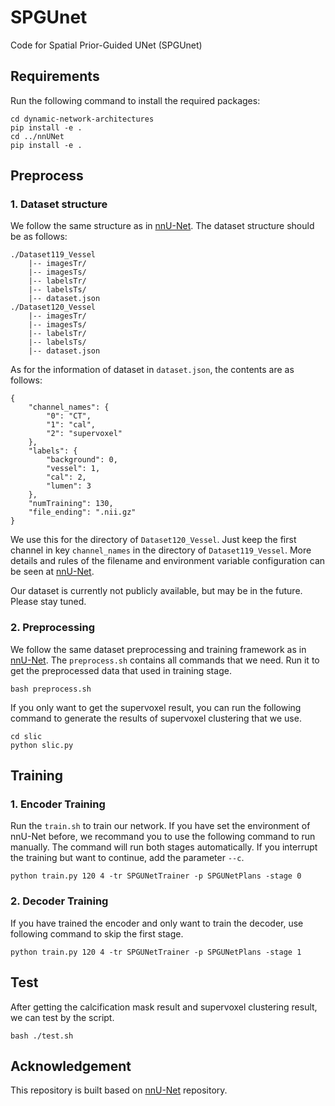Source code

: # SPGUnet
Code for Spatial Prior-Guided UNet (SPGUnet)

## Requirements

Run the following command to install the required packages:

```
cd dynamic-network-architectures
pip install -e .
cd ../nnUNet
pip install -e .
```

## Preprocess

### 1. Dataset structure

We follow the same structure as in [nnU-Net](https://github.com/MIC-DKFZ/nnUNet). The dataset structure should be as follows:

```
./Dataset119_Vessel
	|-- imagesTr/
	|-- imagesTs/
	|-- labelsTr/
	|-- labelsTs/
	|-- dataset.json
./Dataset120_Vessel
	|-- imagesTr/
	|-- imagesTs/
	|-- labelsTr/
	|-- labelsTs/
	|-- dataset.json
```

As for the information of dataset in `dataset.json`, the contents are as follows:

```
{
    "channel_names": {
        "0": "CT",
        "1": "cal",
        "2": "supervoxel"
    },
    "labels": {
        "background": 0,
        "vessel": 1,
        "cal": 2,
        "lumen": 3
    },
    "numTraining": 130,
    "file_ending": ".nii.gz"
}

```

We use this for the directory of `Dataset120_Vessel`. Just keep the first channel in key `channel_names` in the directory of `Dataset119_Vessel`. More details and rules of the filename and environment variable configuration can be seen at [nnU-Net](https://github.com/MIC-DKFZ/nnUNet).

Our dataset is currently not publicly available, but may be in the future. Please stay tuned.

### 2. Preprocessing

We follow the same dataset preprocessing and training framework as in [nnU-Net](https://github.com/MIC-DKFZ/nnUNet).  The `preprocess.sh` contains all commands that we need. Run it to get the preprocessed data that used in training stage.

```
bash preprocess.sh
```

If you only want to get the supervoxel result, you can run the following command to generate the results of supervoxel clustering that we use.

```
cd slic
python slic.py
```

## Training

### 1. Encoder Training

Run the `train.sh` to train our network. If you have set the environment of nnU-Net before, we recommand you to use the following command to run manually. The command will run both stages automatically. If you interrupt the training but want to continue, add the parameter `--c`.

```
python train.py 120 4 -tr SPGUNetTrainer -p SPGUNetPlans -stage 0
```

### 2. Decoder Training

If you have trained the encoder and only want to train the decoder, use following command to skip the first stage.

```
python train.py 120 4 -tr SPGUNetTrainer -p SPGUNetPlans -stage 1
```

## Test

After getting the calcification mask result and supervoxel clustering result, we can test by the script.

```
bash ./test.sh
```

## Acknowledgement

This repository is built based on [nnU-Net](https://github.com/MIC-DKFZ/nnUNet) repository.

----------------------------------------

What is needed =
What is the number of lines in the data that include "only"? Respond with that number and no other text.

Your response =
2